Entries provided:
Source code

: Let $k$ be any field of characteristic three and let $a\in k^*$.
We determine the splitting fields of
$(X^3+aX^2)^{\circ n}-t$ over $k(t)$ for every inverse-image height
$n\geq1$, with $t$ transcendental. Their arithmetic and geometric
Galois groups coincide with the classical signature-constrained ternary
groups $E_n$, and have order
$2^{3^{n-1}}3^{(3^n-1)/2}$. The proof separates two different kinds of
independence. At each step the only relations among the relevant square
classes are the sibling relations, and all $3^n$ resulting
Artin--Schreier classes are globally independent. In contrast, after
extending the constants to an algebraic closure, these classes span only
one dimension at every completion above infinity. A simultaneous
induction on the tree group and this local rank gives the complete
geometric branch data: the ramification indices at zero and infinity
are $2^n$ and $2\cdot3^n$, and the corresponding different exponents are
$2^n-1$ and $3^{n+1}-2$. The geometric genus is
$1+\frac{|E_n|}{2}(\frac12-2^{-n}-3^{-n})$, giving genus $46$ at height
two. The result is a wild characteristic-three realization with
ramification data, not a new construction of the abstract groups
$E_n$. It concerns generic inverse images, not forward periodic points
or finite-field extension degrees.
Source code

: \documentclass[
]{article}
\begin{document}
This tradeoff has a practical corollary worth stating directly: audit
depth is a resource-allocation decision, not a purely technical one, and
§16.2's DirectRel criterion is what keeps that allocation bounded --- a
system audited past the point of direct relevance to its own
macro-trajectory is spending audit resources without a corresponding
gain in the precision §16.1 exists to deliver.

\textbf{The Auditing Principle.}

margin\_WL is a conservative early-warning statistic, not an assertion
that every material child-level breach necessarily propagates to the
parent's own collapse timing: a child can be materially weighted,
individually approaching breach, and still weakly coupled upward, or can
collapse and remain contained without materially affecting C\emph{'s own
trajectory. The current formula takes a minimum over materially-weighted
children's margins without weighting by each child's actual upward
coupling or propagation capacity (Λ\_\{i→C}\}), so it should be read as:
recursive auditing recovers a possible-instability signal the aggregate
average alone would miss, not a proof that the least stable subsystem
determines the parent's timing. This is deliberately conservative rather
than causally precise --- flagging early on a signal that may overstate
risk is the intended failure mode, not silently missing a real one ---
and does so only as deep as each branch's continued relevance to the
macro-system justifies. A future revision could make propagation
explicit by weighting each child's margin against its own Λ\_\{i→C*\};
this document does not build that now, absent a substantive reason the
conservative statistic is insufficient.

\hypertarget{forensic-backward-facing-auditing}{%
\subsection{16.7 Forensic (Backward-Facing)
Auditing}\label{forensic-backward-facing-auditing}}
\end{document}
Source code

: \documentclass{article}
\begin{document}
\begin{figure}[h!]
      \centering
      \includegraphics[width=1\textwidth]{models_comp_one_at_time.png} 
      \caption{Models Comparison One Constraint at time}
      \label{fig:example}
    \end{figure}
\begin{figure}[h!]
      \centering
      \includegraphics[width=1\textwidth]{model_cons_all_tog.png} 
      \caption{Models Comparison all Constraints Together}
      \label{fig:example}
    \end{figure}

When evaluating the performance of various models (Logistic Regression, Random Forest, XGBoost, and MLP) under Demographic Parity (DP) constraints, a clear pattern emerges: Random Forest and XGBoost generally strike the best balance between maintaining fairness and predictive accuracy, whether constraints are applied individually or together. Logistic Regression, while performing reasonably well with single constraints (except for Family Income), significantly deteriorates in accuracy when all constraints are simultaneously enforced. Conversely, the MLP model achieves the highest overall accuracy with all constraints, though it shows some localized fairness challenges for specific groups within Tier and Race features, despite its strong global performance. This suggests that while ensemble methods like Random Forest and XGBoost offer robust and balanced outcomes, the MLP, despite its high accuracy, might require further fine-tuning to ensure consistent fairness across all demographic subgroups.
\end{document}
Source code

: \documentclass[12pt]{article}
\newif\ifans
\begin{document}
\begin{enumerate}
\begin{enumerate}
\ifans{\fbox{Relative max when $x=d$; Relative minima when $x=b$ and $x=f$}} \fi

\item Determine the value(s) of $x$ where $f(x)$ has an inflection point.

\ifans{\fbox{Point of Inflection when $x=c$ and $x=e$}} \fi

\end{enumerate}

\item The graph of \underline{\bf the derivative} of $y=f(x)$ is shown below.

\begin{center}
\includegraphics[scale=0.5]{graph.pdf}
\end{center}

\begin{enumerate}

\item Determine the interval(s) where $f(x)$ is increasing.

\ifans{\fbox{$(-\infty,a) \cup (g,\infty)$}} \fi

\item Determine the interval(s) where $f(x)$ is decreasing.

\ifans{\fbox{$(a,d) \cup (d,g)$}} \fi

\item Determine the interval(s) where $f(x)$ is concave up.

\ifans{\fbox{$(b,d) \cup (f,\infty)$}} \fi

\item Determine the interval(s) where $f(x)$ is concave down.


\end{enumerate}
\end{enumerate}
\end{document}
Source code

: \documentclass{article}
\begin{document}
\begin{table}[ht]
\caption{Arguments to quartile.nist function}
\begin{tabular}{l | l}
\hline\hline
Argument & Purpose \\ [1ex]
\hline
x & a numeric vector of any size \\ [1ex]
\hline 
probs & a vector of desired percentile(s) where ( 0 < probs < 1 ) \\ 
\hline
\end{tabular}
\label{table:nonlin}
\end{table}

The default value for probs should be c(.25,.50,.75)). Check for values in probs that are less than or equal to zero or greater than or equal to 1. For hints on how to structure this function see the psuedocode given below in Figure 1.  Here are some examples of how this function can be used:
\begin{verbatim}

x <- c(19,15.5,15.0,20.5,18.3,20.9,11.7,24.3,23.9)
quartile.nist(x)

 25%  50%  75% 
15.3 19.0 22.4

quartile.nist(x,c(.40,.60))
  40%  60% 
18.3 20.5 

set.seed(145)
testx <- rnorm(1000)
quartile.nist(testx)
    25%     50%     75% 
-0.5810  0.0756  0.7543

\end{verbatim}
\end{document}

Goal of the exercise:
The result should be the lines from the line with "15.3 19.0 22.4" to the last line of the material, returned exactly and without any other line.

Answer space:
15.3 19.0 22.4

quartile.nist(x,c(.40,.60))
  40%  60% 
18.3 20.5 

set.seed(145)
testx <- rnorm(1000)
quartile.nist(testx)
    25%     50%     75% 
-0.5810  0.0756  0.7543

\end{verbatim}
\end{document}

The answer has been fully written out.